25894
Gender Differences in CSBS Scores

Saturday, May 13, 2017: 12:00 PM-1:40 PM
Golden Gate Ballroom (Marriott Marquis Hotel)
S. James1, E. C. Bacon2, C. J. Smith3 and K. Pierce4, (1)Southwest Autism Research & Resource Center, Phoenix, AZ, (2)University of California San Diego, La Jolla, CA, (3)Southwest Autism Research and Resource Center, Phoenix, AZ, (4)University of California, San Diego, San Diego, CA
Background:  The prevalence of autism is reported to be higher among males than females, although the exact mechanism underlying this gender difference is unknown. Evidence suggests that phenotypic gender differences may account for some of this male bias in prevalence (Gould & Ashton-Smith, 2011). Specifically, differences in the manifestation of symptoms (e.g. females exhibiting fewer stereotypies) may result in females being underdiagnosed (Werling & Geschwind, 2013). The implications of gender differences in phenotypic presentation are diverse, starting with a need to re-examine, and potentially amend screening and diagnostic tools.

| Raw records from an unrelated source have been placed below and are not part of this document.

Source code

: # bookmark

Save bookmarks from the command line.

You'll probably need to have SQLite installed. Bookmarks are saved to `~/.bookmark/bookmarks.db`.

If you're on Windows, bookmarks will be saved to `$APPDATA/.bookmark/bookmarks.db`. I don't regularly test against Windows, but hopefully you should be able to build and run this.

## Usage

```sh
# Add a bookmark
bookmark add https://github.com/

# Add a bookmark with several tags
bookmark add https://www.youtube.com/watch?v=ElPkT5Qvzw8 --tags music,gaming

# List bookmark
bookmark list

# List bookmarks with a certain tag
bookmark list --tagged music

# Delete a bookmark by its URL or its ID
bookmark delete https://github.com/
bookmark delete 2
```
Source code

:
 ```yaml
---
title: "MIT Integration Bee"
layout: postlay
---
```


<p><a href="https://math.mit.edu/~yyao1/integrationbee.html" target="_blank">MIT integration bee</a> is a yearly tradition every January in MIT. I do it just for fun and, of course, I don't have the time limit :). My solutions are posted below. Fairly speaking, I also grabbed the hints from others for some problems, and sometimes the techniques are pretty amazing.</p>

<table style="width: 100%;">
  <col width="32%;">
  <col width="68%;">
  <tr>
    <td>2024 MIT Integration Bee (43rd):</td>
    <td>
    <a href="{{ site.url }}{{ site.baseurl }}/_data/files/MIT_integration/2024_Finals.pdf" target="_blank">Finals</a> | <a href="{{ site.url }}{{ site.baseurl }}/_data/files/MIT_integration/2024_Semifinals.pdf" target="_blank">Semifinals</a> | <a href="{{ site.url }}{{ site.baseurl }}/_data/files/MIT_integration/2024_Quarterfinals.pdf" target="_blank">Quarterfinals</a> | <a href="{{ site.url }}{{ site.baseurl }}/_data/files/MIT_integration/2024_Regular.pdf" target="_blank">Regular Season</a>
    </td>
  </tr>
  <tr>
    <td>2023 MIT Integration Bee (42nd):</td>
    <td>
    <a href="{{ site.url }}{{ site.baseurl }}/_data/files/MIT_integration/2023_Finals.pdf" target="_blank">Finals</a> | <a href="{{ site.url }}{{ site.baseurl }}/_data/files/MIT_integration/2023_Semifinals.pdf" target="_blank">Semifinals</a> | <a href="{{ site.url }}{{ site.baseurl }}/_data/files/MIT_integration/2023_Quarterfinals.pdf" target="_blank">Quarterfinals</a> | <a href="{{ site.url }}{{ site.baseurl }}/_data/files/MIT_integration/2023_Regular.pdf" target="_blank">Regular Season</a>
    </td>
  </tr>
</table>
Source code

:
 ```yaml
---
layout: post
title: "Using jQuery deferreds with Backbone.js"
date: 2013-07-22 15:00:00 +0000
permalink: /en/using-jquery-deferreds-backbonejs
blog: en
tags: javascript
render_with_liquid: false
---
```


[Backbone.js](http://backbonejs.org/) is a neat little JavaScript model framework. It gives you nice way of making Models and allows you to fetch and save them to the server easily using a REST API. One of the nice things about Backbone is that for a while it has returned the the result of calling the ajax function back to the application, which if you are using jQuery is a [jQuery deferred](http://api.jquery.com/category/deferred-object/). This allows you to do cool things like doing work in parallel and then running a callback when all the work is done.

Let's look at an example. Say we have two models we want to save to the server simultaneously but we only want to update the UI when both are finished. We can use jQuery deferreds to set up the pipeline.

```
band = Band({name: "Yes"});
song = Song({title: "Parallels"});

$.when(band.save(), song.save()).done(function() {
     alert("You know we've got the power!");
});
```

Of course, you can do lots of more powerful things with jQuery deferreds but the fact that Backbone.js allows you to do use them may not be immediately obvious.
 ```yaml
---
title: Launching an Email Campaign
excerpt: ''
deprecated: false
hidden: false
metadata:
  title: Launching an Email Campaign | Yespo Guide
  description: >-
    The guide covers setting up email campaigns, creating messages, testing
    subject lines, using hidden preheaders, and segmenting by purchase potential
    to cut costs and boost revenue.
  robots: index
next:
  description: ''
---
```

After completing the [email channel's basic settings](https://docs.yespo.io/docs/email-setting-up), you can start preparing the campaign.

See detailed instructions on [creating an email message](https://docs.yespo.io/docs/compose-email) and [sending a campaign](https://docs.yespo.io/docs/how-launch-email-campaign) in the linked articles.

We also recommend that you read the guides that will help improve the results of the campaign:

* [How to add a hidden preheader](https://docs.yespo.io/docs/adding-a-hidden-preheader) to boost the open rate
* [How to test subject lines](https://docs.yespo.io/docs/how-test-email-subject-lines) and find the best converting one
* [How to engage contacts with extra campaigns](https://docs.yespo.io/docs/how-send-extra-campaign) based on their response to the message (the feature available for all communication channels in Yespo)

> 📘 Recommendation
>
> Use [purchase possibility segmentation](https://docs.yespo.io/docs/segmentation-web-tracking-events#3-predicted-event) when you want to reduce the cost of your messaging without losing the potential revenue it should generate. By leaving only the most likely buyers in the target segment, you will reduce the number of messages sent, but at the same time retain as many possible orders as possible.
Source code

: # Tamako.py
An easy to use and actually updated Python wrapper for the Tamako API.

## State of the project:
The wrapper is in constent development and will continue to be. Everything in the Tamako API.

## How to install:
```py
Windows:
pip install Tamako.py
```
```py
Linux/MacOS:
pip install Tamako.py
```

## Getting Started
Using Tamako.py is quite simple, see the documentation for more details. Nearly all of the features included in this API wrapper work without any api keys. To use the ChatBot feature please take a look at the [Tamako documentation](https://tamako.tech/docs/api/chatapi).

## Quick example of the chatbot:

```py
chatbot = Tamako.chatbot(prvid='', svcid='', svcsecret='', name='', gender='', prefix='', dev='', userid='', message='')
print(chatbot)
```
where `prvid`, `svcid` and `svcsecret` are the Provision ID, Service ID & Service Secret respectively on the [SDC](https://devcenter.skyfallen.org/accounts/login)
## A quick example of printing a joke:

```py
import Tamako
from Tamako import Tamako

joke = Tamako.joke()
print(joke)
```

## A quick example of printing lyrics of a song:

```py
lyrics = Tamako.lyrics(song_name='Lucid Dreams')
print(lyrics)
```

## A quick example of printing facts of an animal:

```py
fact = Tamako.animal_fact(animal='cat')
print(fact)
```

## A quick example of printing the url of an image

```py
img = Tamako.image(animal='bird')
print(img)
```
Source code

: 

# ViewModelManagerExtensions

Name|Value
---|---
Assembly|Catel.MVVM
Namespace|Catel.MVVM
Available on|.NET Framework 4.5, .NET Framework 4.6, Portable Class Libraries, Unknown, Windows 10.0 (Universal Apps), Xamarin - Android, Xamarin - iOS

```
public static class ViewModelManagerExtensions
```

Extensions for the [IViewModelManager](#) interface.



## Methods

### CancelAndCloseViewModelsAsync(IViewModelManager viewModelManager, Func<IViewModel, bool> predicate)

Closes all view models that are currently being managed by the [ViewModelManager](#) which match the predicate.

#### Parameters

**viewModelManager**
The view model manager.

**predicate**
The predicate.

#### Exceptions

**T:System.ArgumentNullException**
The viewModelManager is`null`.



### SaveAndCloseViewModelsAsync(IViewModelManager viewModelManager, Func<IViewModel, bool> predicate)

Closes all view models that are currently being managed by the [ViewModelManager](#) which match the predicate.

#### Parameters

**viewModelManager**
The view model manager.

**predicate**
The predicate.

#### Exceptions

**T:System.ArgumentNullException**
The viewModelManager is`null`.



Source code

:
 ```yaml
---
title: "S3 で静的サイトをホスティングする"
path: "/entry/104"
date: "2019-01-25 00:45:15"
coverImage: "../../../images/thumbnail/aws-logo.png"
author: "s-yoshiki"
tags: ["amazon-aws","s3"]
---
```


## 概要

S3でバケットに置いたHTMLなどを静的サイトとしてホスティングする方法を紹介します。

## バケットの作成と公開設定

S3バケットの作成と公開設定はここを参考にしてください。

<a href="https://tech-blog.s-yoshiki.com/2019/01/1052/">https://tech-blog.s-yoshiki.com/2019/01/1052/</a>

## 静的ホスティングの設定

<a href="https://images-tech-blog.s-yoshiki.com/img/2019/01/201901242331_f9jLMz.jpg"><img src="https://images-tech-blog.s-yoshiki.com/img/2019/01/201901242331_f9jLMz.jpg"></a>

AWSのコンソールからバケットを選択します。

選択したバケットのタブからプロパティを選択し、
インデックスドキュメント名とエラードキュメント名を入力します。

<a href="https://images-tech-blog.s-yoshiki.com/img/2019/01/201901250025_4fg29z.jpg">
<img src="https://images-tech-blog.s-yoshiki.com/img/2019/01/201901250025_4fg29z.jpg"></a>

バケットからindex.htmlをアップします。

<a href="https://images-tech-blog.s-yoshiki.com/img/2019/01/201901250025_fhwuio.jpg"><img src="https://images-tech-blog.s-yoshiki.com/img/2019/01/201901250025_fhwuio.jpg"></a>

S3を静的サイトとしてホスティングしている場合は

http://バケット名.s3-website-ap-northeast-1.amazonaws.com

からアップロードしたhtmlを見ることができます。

Objectives:  This study’s objective was to assess if gender differences exist in screening and diagnostic methods for autism. Specifically, we examined if Communication and Symbolic Behavior Scales Developmental Profile Infant-Toddler Checklist (CSBS) scores varied between male and female toddlers. The CSBS is a broadband screening tool used to detect various disorders, including autism (Wetherby et al., 2008). The CSBS comprises three composite scores (social, speech, and symbolic) and a total score.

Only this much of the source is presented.